## [TASK GOAL]
List the lines of this listing that hold the word "operator".

"""

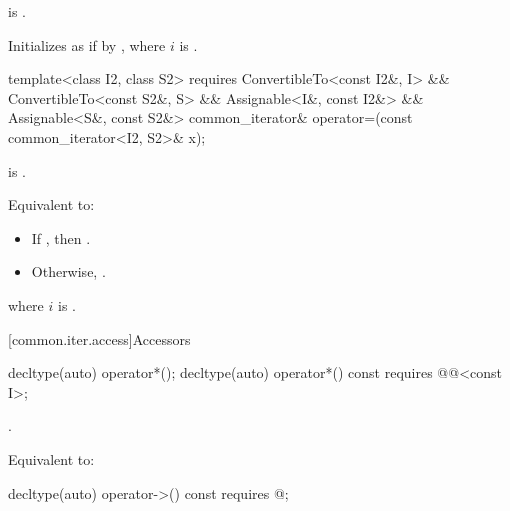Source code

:\begin{itemdescr}
\pnum
\expects {} is .

\pnum
\effects
Initializes  as if by
,
where $i$ is .
\end{itemdescr}

%
\begin{itemdecl}
template<class I2, class S2>
  requires ConvertibleTo<const I2&, I> && ConvertibleTo<const S2&, S> &&
           Assignable<I&, const I2&> && Assignable<S&, const S2&>
    common_iterator& operator=(const common_iterator<I2, S2>& x);
\end{itemdecl}

\begin{itemdescr}
\pnum
\expects {} is .

\pnum
\effects
Equivalent to:
\begin{itemize}
\item If , then
.

\item Otherwise, .
\end{itemize}
where $i$ is .

\pnum
\returns {}
\end{itemdescr}

[common.iter.access]{Accessors}

%
\begin{itemdecl}
decltype(auto) operator*();
decltype(auto) operator*() const
  requires @@<const I>;
\end{itemdecl}

\begin{itemdescr}
\pnum
\expects {}.

\pnum
\effects Equivalent to: 
\end{itemdescr}

%
\begin{itemdecl}
decltype(auto) operator->() const
  requires @\seebelow@;
\end{itemdecl}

"""

## [EXERCISE OUTPUT]
    common_iterator& operator=(const common_iterator<I2, S2>& x);
decltype(auto) operator*();
decltype(auto) operator*() const
decltype(auto) operator->() const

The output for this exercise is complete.